ASSIGNMENT -
Whenever a line below holds the word "error", copy that line.

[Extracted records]
● ● ● ● ●
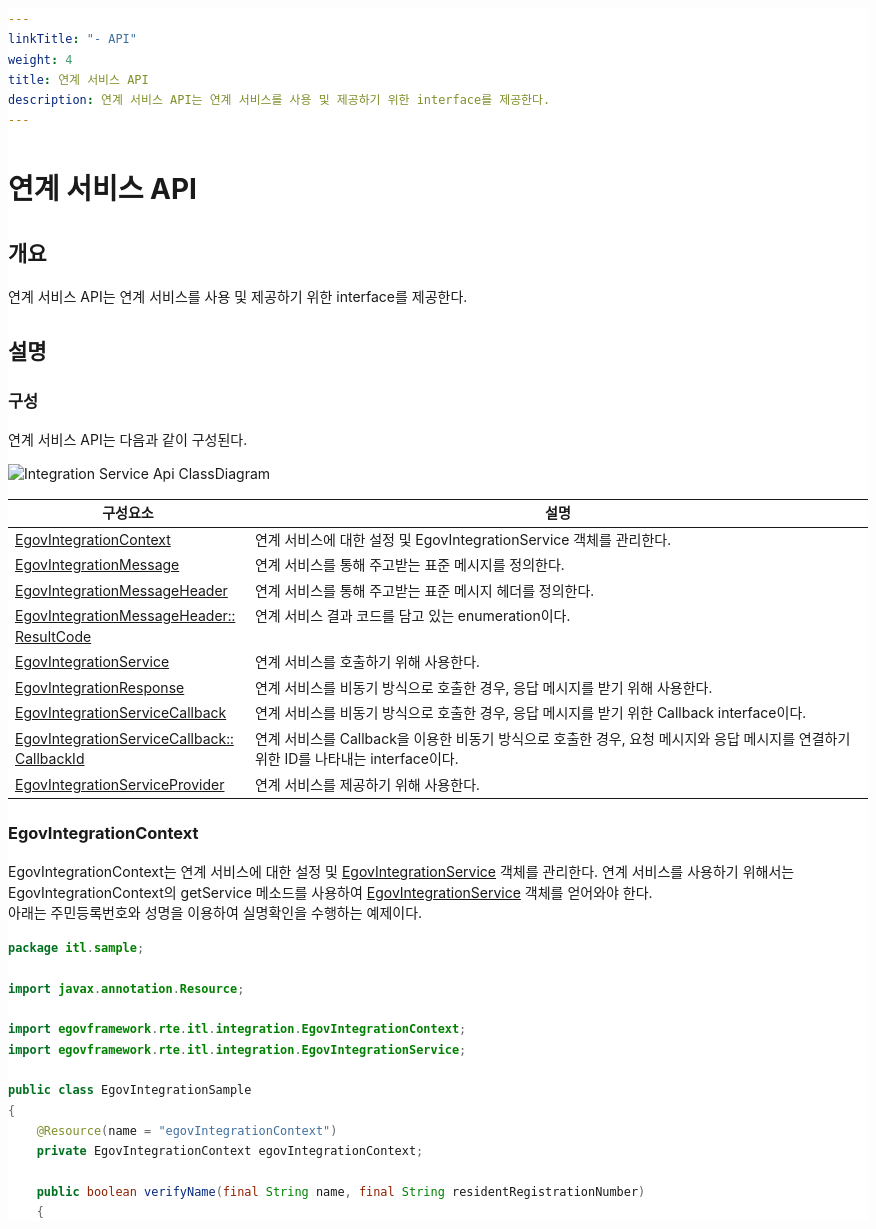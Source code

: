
 ```yaml
---
linkTitle: "- API"
weight: 4
title: 연계 서비스 API
description: 연계 서비스 API는 연계 서비스를 사용 및 제공하기 위한 interface를 제공한다.
---
```

# 연계 서비스 API

## 개요

연계 서비스 API는 연계 서비스를 사용 및 제공하기 위한 interface를 제공한다.

## 설명

### 구성

연계 서비스 API는 다음과 같이 구성된다.

![Integration Service Api ClassDiagram](../images/integration_service_api_classdiagram_2.png)

| <center>구성요소</center> | <center>설명</center> |
| --- | --- |
| [EgovIntegrationContext](#egovintegrationcontext) | 연계 서비스에 대한 설정 및 EgovIntegrationService 객체를 관리한다. |
| [EgovIntegrationMessage](#egovintegrationmessage) | 연계 서비스를 통해 주고받는 표준 메시지를 정의한다. |
| [EgovIntegrationMessageHeader](#egovintegrationmessageheader) | 연계 서비스를 통해 주고받는 표준 메시지 헤더를 정의한다. |
| [EgovIntegrationMessageHeader::ResultCode](#egovintegrationmessageheaderresultcode) | 연계 서비스 결과 코드를 담고 있는 enumeration이다. |
| [EgovIntegrationService](#egovintegrationservice) | 연계 서비스를 호출하기 위해 사용한다. |
| [EgovIntegrationResponse](#using-sendasync-with-response) | 연계 서비스를 비동기 방식으로 호출한 경우, 응답 메시지를 받기 위해 사용한다. |
| [EgovIntegrationServiceCallback](#using-sendasync-with-callback) | 연계 서비스를 비동기 방식으로 호출한 경우, 응답 메시지를 받기 위한 Callback interface이다. |
| [EgovIntegrationServiceCallback::CallbackId](#using-sendasync-with-callback) | 연계 서비스를 Callback을 이용한 비동기 방식으로 호출한 경우, 요청 메시지와 응답 메시지를 연결하기 위한 ID를 나타내는 interface이다. |
| [EgovIntegrationServiceProvider](#egovintegrationserviceprovider) | 연계 서비스를 제공하기 위해 사용한다. |

### EgovIntegrationContext

EgovIntegrationContext는 연계 서비스에 대한 설정 및 [EgovIntegrationService](#egovintegrationservice) 객체를 관리한다. 연계 서비스를 사용하기 위해서는 EgovIntegrationContext의 getService 메소드를 사용하여 [EgovIntegrationService](#egovintegrationservice) 객체를 얻어와야 한다.<br/>
아래는 주민등록번호와 성명을 이용하여 실명확인을 수행하는 예제이다.

```java
package itl.sample;
 
import javax.annotation.Resource;
 
import egovframework.rte.itl.integration.EgovIntegrationContext;
import egovframework.rte.itl.integration.EgovIntegrationService;
 
public class EgovIntegrationSample
{
    @Resource(name = "egovIntegrationContext")
    private EgovIntegrationContext egovIntegrationContext;
 
    public boolean verifyName(final String name, final String residentRegistrationNumber)
    {
```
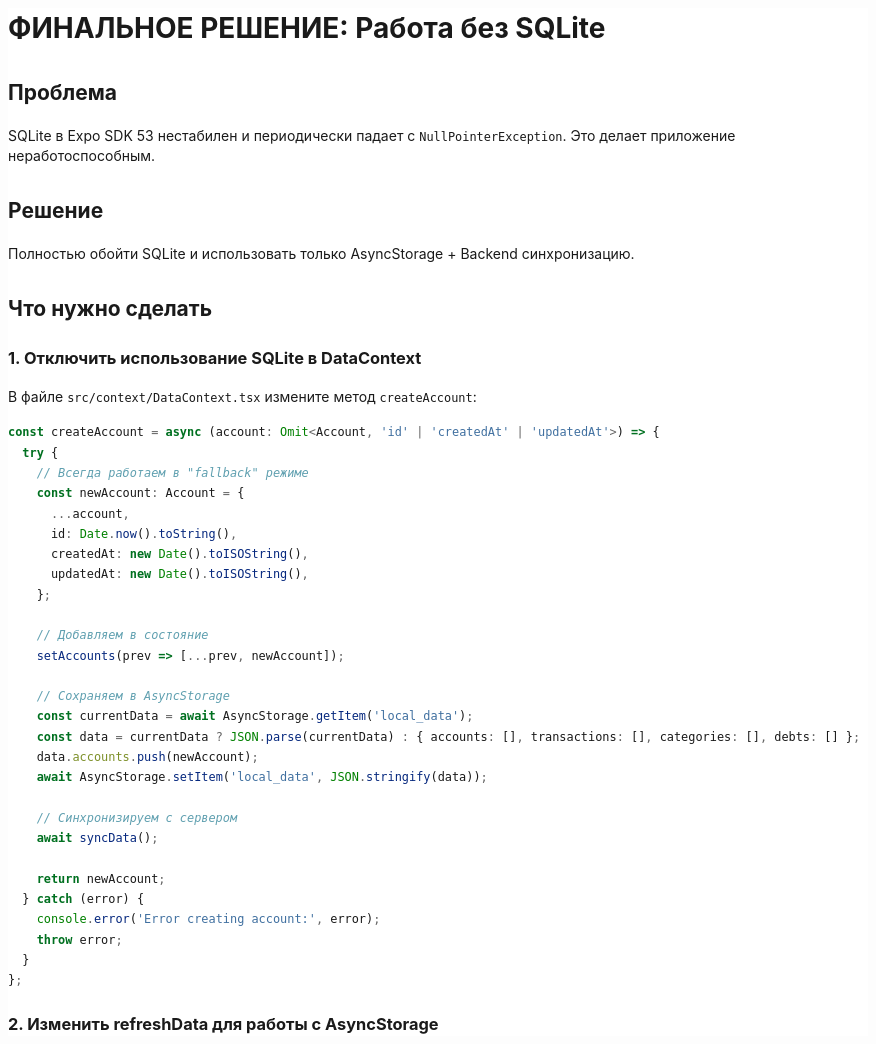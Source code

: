 # ФИНАЛЬНОЕ РЕШЕНИЕ: Работа без SQLite

## Проблема
SQLite в Expo SDK 53 нестабилен и периодически падает с `NullPointerException`. Это делает приложение неработоспособным.

## Решение
Полностью обойти SQLite и использовать только AsyncStorage + Backend синхронизацию.

## Что нужно сделать

### 1. Отключить использование SQLite в DataContext

В файле `src/context/DataContext.tsx` измените метод `createAccount`:

```typescript
const createAccount = async (account: Omit<Account, 'id' | 'createdAt' | 'updatedAt'>) => {
  try {
    // Всегда работаем в "fallback" режиме
    const newAccount: Account = {
      ...account,
      id: Date.now().toString(),
      createdAt: new Date().toISOString(),
      updatedAt: new Date().toISOString(),
    };
    
    // Добавляем в состояние
    setAccounts(prev => [...prev, newAccount]);
    
    // Сохраняем в AsyncStorage
    const currentData = await AsyncStorage.getItem('local_data');
    const data = currentData ? JSON.parse(currentData) : { accounts: [], transactions: [], categories: [], debts: [] };
    data.accounts.push(newAccount);
    await AsyncStorage.setItem('local_data', JSON.stringify(data));
    
    // Синхронизируем с сервером
    await syncData();
    
    return newAccount;
  } catch (error) {
    console.error('Error creating account:', error);
    throw error;
  }
};
```

### 2. Изменить refreshData для работы с AsyncStorage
● ● ● ● ●
EXERCISE RESULT -
  } catch (error) {
    console.error('Error creating account:', error);
    throw error;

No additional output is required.